While much of Flanagan's language and some of his routines could be considered coarse, his cherubic face and generosity of spirit enable him to distance himself from any offence that might be given, even when assessing the seduction possibilities of a woman before and after the Gok Wan treatment. Much more deserving are those people who have let their teeth go, rather than just their looks: "Who are these people who give up on their nuggets?" Flanagan demands. "We're not between the wars!"

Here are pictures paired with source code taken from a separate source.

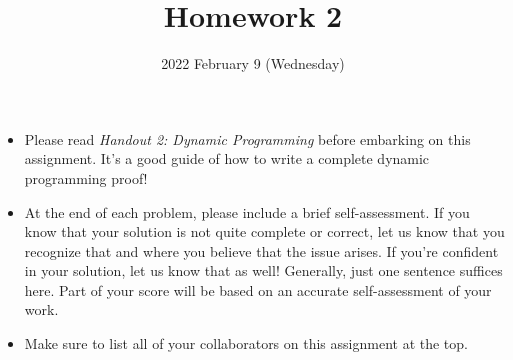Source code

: \documentclass{ks-pset}
\title{Homework 2}
\author{}
\date{2022 February 9 (Wednesday)}
\begin{document}
\begin{itemize}
  \item Please read \emph{Handout 2:  Dynamic Programming} before embarking on
    this assignment.  It's a good guide of how to write a complete dynamic
    programming proof!
  \item At the end of each problem, please include a brief self-assessment. If
    you know that your solution is not quite complete or correct, let us know
    that you recognize that and where you believe that the issue arises. If
    you're confident in your solution, let us know that as well! Generally,
    just one sentence suffices here. Part of your score will be based on an
    accurate self-assessment of your work.
  \item Make sure to list all of your collaborators on this assignment at the
    top.
\end{itemize}

\newpage
\end{document}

Class, and sometimes the lack thereof, is at the core of Flanagan's material, which contrasts middle and working-class mores in the context of social changes since the 1970s, when Flanagan grew up. Ironically, this makes him a comic who could be considered "retro", a quality now prized by the kind of middle-class incomers who gentrified much of the East End he grew up in.
Without ever taking sides as such, as befits his own journey between classes, Flanagan ruffles middle-class feathers in a way that tickles them and is nostalgic about more working-class memories. While, in his childhood, his mum told him his complaints of hunger only meant he would enjoy his dinner more, now deli owners set extravagant prices for artichokes for the same reason.
In the intervening years, Flanagan got himself a degree (claiming that some of his fellow students were thinking: "The window cleaner is a bit keen isn't he?") and has clearly graduated to a prime position for social commentary.